What detail you ask?

Well…. I stopped climbing a few feet short of the summit.

If I listen closely, I can hear you thinking “Whitney, you were so close. It was within your grasp. Why didn't you go for it?”

At least I think I hear you thinking this, because I have a tendency to think it.

But on that day of rock climbing, I opted (with encouragement from my belayer/mentor Laurel) to look down rather than up.

Back, not forward; to be proud of what I had accomplished, rather than what I hadn't.

Just days before, I'd had another opportunity to look back.

We were in the Hamptons visiting one of my oldest and dearest friends, Liz, her husband David, and their children.

They first invited us out when their Alexander, and our David, had just turned two; their second child, Nicholas, was a newborn.

I have two vivid memories of that visit.

One was of Liz and I sitting in the living room talking while she rocked Nicholas to sleep. The other is of me speaking to clients on the way there, while there, and checking my e-mail constantly. Did I mention we were there for only 24 hours?

As you can see from the photo below, Nicholas is now 9, David and Alexander are 11, Eleni and Miranda are seven.

Wah_johnson_kids

The children growing up was inevitable.

But what of my growth?

Ten years ago, I was busy, so very busy, climbing, climbing, to where I was going.

This summer I was also busy, busy enjoying, relishing, savoring who we were with, where we were.

Email and phone messages?
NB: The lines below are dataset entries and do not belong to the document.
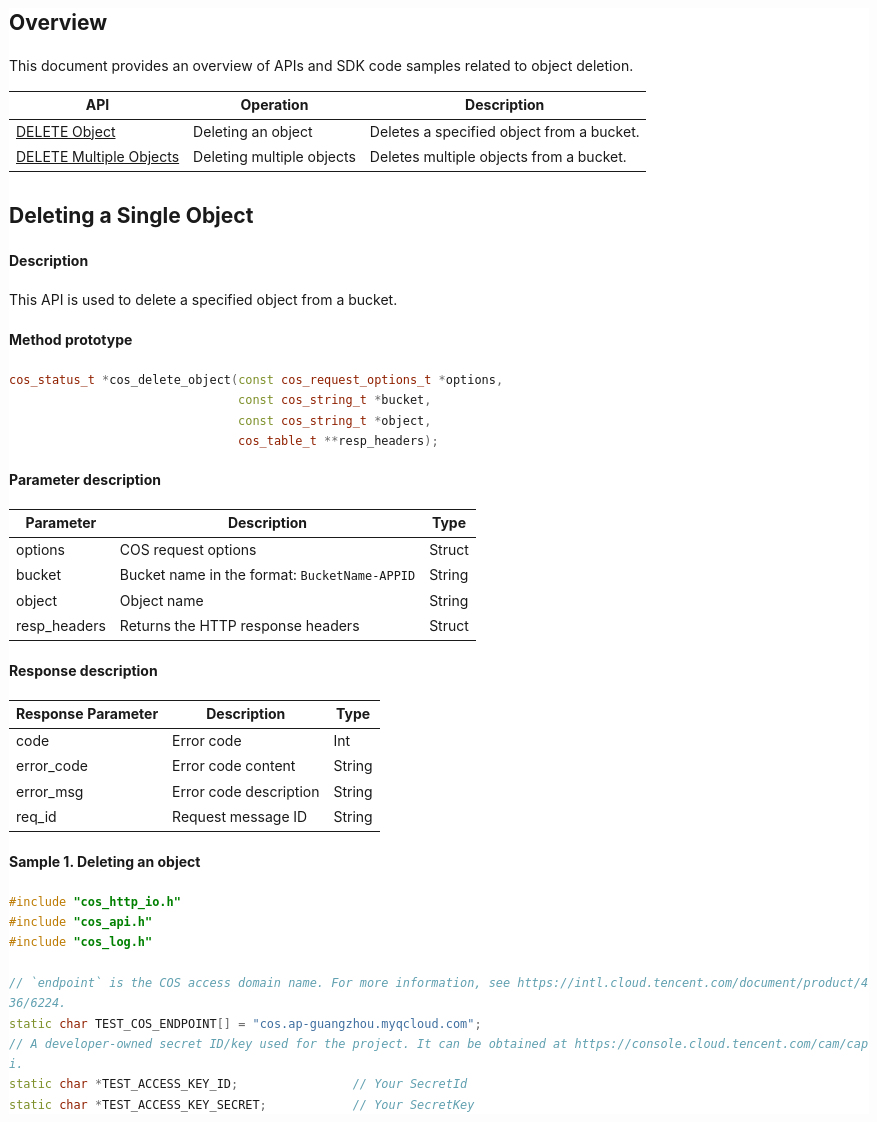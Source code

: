 ## Overview

This document provides an overview of APIs and SDK code samples related to object deletion.


| API | Operation | Description |
| ------------------------------------------------------------ | -------------- | ------------------------------ |
| [DELETE Object](https://intl.cloud.tencent.com/document/product/436/7743) | Deleting an object | Deletes a specified object from a bucket. |
| [DELETE Multiple Objects](https://intl.cloud.tencent.com/document/product/436/8289) | Deleting multiple objects | Deletes multiple objects from a bucket. |


## Deleting a Single Object

#### Description

This API is used to delete a specified object from a bucket.

#### Method prototype

```cpp
cos_status_t *cos_delete_object(const cos_request_options_t *options,
                                const cos_string_t *bucket, 
                                const cos_string_t *object, 
                                cos_table_t **resp_headers);
```

#### Parameter description

| Parameter | Description | Type |
| ------------ | ------------------------------------------------------------ | ------ |
| options | COS request options | Struct |
| bucket | Bucket name in the format: `BucketName-APPID` | String |
| object | Object name | String |
| resp_headers | Returns the HTTP response headers | Struct |

#### Response description

| Response Parameter  | Description        | Type   |
| ---------- | ----------- | ------ |
| code | Error code | Int | 
| error_code | Error code content | String |
| error_msg | Error code description | String |
| req_id | Request message ID | String |


#### Sample 1. Deleting an object

```cpp
#include "cos_http_io.h"
#include "cos_api.h"
#include "cos_log.h"

// `endpoint` is the COS access domain name. For more information, see https://intl.cloud.tencent.com/document/product/436/6224.
static char TEST_COS_ENDPOINT[] = "cos.ap-guangzhou.myqcloud.com";
// A developer-owned secret ID/key used for the project. It can be obtained at https://console.cloud.tencent.com/cam/capi.
static char *TEST_ACCESS_KEY_ID;                // Your SecretId
static char *TEST_ACCESS_KEY_SECRET;            // Your SecretKey
```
Not a one in three days.

The Hamptons may be near the seashore, and nowhere near the mountains, but as I looked back at who I was, comparing it with who I'm becoming, it seemed I'd reached a summit.

Said Nelson Mandela, “There is nothing like returning to a place that remains unchanged to find the ways in which you yourself have altered.”

When was the last time that you looked back, not ahead? Down, not up?

What was the context? Who were you with? Where were you?

Was this glimpse of yourself a gift — a well-deserved one along your hero's journey?